ESG Integration Examples

The nature and materiality of ESG factors vary across companies and industries. Recent examples
of ESG topics that have been the focus of detailed due diligence by our research team include:

  • Single-use plastics and pressure on the chemicals industry
  • Water stress in the semiconductor industry
  • Risk of forced or child labour in industries that mobilize a large low-cost workforce
  • Unwinding cross shareholdings in the Japanese market
  • Financializing biodiversity in the crop sciences industry
  • Climate transition risks for emerging markets utilities
  • The shift from internal combustion engines to electric vehicles within the automotive industry

Proxy Voting


We believe proxy voting is a critical component of our engagement efforts and ability to drive change. We take our responsibilities as stewards of our clients’ capital seriously, actively voting the shares of companies in which we invest on their behalf as an integrated part of our investment process. Each proxy is voted in the best interest of our clients, defined as maximizing long-term shareholder value. We exercise proxy voting to highlight our views on management decisions, including ESG-related items, regardless of whether we agree with management’s recommendation.
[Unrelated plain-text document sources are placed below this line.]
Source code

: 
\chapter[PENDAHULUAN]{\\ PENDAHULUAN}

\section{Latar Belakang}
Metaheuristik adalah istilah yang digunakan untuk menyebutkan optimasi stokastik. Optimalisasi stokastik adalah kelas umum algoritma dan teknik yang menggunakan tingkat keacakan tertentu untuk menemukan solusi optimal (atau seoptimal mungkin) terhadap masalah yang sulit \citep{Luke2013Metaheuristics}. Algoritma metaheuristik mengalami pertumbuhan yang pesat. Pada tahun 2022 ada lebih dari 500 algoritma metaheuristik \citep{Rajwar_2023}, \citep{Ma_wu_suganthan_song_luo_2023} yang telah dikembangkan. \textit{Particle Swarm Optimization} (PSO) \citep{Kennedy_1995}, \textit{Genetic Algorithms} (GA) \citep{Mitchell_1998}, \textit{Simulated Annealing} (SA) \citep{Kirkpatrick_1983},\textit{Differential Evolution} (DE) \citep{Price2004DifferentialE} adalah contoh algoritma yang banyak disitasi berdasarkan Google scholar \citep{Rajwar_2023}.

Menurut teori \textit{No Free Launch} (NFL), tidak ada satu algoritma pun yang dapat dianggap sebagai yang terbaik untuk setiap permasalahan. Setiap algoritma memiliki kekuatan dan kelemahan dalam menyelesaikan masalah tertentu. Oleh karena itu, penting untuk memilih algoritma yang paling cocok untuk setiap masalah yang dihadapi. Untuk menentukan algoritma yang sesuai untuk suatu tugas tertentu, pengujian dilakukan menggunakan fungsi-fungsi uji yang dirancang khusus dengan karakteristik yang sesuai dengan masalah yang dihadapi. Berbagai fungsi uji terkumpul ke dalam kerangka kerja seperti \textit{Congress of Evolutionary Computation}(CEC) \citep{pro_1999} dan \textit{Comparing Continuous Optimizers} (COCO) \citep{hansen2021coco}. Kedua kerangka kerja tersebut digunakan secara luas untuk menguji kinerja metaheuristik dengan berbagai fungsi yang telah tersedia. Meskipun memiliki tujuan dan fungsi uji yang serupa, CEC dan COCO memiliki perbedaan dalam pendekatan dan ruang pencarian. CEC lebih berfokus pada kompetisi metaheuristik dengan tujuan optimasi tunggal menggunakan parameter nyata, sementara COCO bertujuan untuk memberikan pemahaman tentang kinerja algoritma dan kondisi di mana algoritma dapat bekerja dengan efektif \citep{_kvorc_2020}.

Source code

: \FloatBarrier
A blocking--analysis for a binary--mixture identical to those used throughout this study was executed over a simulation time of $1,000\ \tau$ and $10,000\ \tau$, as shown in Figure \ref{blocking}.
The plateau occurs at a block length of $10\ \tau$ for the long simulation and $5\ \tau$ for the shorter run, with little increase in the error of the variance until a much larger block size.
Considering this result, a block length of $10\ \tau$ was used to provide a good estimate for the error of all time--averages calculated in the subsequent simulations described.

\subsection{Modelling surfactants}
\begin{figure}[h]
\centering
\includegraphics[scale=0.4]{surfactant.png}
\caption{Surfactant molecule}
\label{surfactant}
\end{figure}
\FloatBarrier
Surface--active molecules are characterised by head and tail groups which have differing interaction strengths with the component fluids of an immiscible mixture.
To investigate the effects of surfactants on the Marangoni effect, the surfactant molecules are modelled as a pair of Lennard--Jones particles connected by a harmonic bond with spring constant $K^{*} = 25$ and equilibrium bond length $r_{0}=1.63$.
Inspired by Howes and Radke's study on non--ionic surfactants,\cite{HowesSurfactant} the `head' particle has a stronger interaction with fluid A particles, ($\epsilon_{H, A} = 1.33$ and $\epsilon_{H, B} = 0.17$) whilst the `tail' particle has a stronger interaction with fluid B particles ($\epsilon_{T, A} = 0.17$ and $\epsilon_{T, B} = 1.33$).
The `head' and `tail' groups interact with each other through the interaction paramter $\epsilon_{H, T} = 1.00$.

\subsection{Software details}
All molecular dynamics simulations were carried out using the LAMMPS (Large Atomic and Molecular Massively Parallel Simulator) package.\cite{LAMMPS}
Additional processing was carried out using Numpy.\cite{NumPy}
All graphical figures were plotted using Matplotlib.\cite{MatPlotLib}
Institutional Shareholder Services (“ISS”), provides us with a proxy analysis with supporting research and a vote recommendation for each shareholder meeting. Nevertheless, we retain ultimate responsibility for instructing ISS how to vote proxies on behalf of each individual proxy item for each company.

Our Proxy Voting Policy ensures vote decisions are made consistent with our fiduciary responsibilities and applicable regulations under the Investment Company Act of 1940 and Investment Advisers Act of 1940. We evaluate each proxy item for any investment on its own merit and therefore vote on a case-by-case basis.

We disclose our proxy voting records publicly and they can be found at this link.

Roles & Responsibilities

Each proxy is reviewed and voted by the industry analyst covering the stock. We believe proxy voting is a critical component of our engagement efforts and ability to drive change. As a result, we do not outsource this responsibility to a separate stewardship team, considering it a fundamental part of our investment due diligence and engagement.

The ESG team assists the industry analyst in making a vote determination, primarily on ESG items where either the specific issue falls outside of the scope of our policy or the industry analyst thinks it would be helpful to seek additional guidance.

Our Director of Research is responsible for monitoring analyst compliance with voting procedures.

ESG Governance

Our Executive Committee is ultimately responsible for ESG at Pzena, as an integrated part of Pzena’s research process.

We also have two internal committees governing ESG practices. The ESG Steering Committee is comprised of members of the Research team, specifically a sub-set of Portfolio Managers and the ESG team. The ESG Steering Committee meets quarterly to guide priorities at the intersection of ESG and Research. Responsibilities include determining quarterly thematic ESG research and setting external facing priorities, such as publications, interviews, and conference attendance.

The ESG Operating Committee is cross-functional, consisting of representatives from our Research, Client Services, Legal/Compliance, and Operations groups. The ESG Operating Committee meets as often as needed (at least once annually) to oversee the day-to-day operations of Pzena’s ESG efforts. Responsibilities include overseeing ESG reporting initiatives and evolving ESG regulations, evaluating membership of 3rd party ESG organizations, and other firm-level ESG initiatives.

ESG Organizations

  • Signatory to the Principles for Responsible Investing (PRI) in 2018
  • Member of SASB Alliance in 2020
  • Signatory to the Japanese Stewardship Code in 2021
  • Signatory to the Net Zero Asset Manager Initiative (NZAMi) in 2022 

We continuously evaluate whether to become a member of other ESG-based organizations.